Chronic fetal hypoxia affects axonal maturation in guinea pigs during development: A longitudinal diffusion tensor imaging and T2 mapping study

• Published in: Journal of magnetic resonance imaging Vol. 42; no. 3; pp. 658 - 665
• Main Authors: Kim, Jieun, Choi, In-Young, Dong, Yafeng, Wang, Wen-Tung, Brooks, William M., Weiner, Carl P., Lee, Phil
• Format: Journal Article
• Language: English
• Published: United States Blackwell Publishing Ltd 01.09.2015; Wiley Subscription Services, Inc
• Subjects: Animals; Anisotropy; Brain; Brain - embryology; Brain - pathology; Brain - physiopathology; brain development; Brain Injuries - pathology; Chronic Disease; Diffusion; Diffusion Tensor Imaging; DTI; Female; fetal hypoxia; Fetal Hypoxia - pathology; guinea pig; Guinea Pigs; Hypoxia; Hypoxia - physiopathology; Image Processing, Computer-Assisted; Longitudinal Studies; Magnetic Resonance Imaging; Male; Neurons - pathology; NMR; Nuclear magnetic resonance; prenatal brain injury; Reverse Transcriptase Polymerase Chain Reaction; Rodents; brain development; DTI; guinea pig; prenatal brain injury; fetal hypoxia; T2
• ISSN: 1053-1807; 1522-2586; 1522-2586
• DOI: 10.1002/jmri.24825

Purpose To investigate the impact of chronic hypoxia on neonatal brains, and follow developmental alterations and adaptations noninvasively in a guinea pig model.
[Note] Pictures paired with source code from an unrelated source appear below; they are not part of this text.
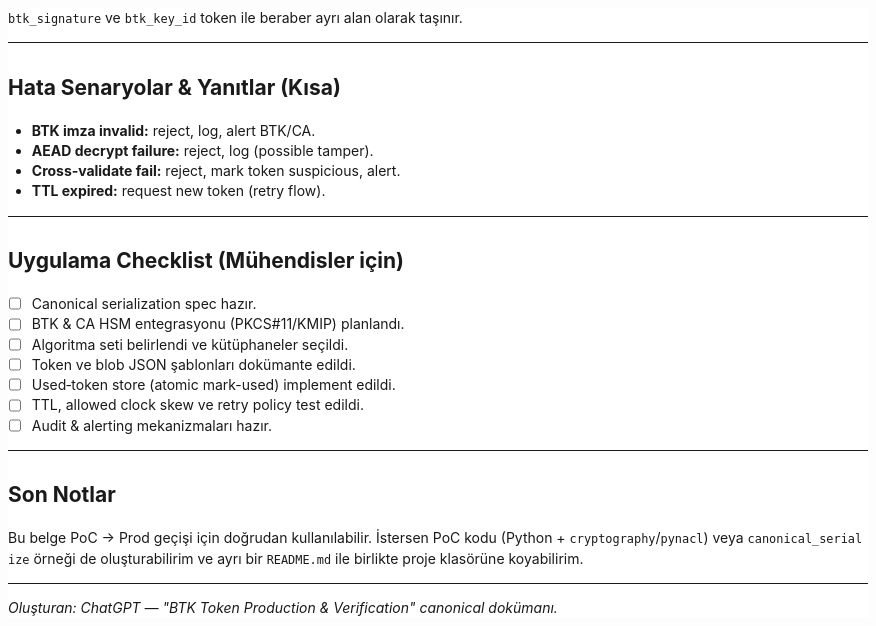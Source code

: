 `btk_signature` ve `btk_key_id` token ile beraber ayrı alan olarak taşınır.

---

## Hata Senaryolar & Yanıtlar (Kısa)

* **BTK imza invalid:** reject, log, alert BTK/CA.
* **AEAD decrypt failure:** reject, log (possible tamper).
* **Cross‑validate fail:** reject, mark token suspicious, alert.
* **TTL expired:** request new token (retry flow).

---

## Uygulama Checklist (Mühendisler için)

* [ ] Canonical serialization spec hazır.
* [ ] BTK & CA HSM entegrasyonu (PKCS#11/KMIP) planlandı.
* [ ] Algoritma seti belirlendi ve kütüphaneler seçildi.
* [ ] Token ve blob JSON şablonları dokümante edildi.
* [ ] Used‑token store (atomic mark-used) implement edildi.
* [ ] TTL, allowed clock skew ve retry policy test edildi.
* [ ] Audit & alerting mekanizmaları hazır.

---

## Son Notlar

Bu belge PoC → Prod geçişi için doğrudan kullanılabilir. İstersen PoC kodu (Python + `cryptography`/`pynacl`) veya `canonical_serialize` örneği de oluşturabilirim ve ayrı bir `README.md` ile birlikte proje klasörüne koyabilirim.

---

*Oluşturan: ChatGPT — "BTK Token Production & Verification" canonical dokümanı.*
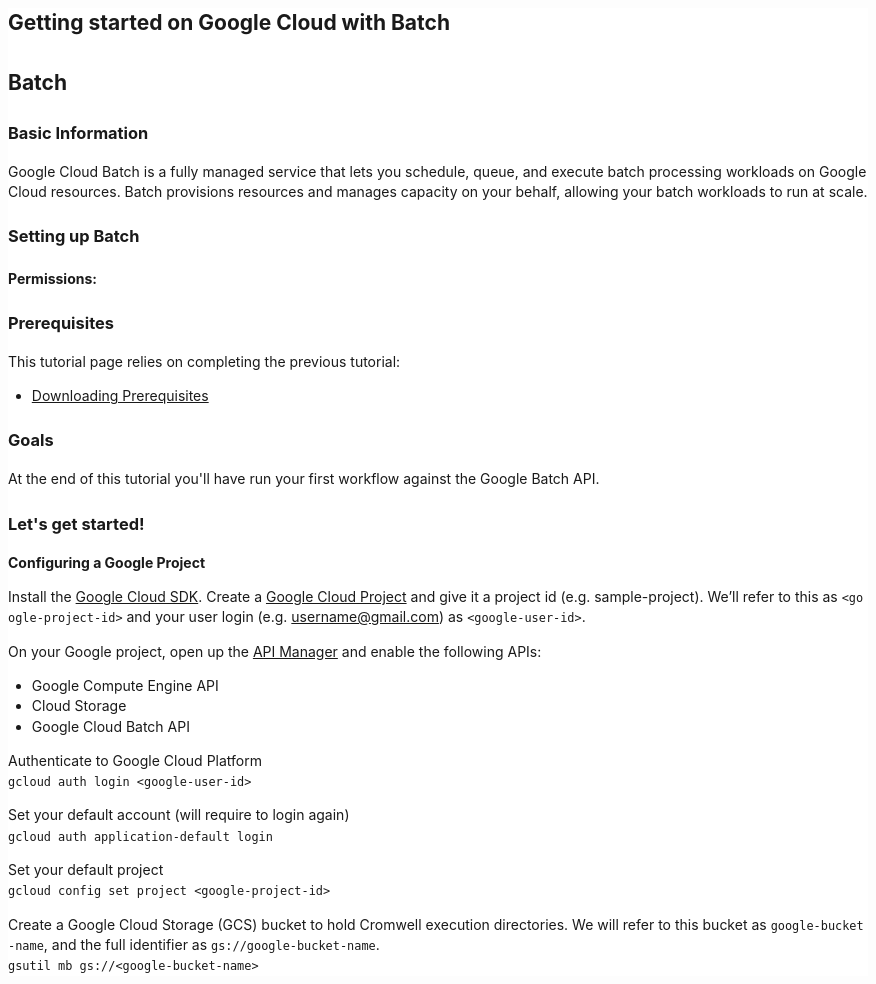 ## Getting started on Google Cloud with Batch

## Batch

### Basic Information

Google Cloud Batch is a fully managed service that lets you schedule, queue, and execute batch processing workloads on Google Cloud resources. 
Batch provisions resources and manages capacity on your behalf, allowing your batch workloads to run at scale.

### Setting up Batch

#### Permissions:

### Prerequisites

This tutorial page relies on completing the previous tutorial:

* [Downloading Prerequisites](FiveMinuteIntro.md)

### Goals

At the end of this tutorial you'll have run your first workflow against the Google Batch API.

### Let's get started!


**Configuring a Google Project**

Install the <a href="https://cloud.google.com/sdk/downloads" target="_blank">Google Cloud SDK</a>.
Create a <a href="https://cloud.google.com/resource-manager/docs/creating-managing-projects" target="_blank">Google Cloud Project</a> and give it a project id (e.g. sample-project).  We’ll refer to this as `<google-project-id>` and your user login (e.g. username@gmail.com) as `<google-user-id>`.

On your Google project, open up the <a href="https://console.developers.google.com/apis/library" target="_blank">API Manager</a> and enable the following APIs:

* Google Compute Engine API
* Cloud Storage
* Google Cloud Batch API

Authenticate to Google Cloud Platform  
`gcloud auth login <google-user-id>`

Set your default account (will require to login again)  
`gcloud auth application-default login`

Set your default project  
`gcloud config set project <google-project-id>`

Create a Google Cloud Storage (GCS) bucket to hold Cromwell execution directories.
We will refer to this bucket as `google-bucket-name`, and the full identifier as `gs://google-bucket-name`.  
`gsutil mb gs://<google-bucket-name>`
Chronic hypoxemia is the prime cause of fetal brain injury and long‐term sequelae such as neurodevelopmental compromise, seizures, and cerebral palsy. Materials and Methods Thirty guinea pigs underwent either normoxic and hypoxemic conditions during the critical stage of brain development (0.7 gestation) and studied prenatally (n = 16) or perinatally (n = 14). Fourteen newborns (7 hypoxia and 7 normoxia group) were scanned longitudinally to characterize physiological and morphological alterations, and axonal myelination and injury using in vivo diffusion tensor imaging (DTI), T2 mapping, and T2‐weighted magnetic resonance imaging (MRI). Sixteen fetuses (8 hypoxia and 8 normoxia) were studied ex vivo to assess hypoxia‐induced neuronal injury/loss using Nissl staining and quantitative reverse transcriptase polymerase chain reaction methods. Results Developmental brains in the hypoxia group showed lower fractional anisotropy in the corpus callosum (−12%, P = 0.02) and lower T2 values in the hippocampus (−16%, P = 0.003) compared with the normoxia group with no differences in the cortex (P > 0.07), indicating vulnerability of the hippocampus and cerebral white matter during early development. Fetal guinea pig brains with chronic hypoxia demonstrated an over 10‐fold increase in expression levels of hypoxia index genes such as erythropoietin and HIF‐1α, and an over 40% reduction in neuronal density, confirming prenatal brain damage. Conclusion In vivo MRI measurement, such as DTI and T2 mapping, provides quantitative parameters to characterize neurodevelopmental abnormalities and to monitor the impact of prenatal insult on the postnatal brain maturation of guinea pigs. J. Magn. Reson. Imaging 2015;42:658–665.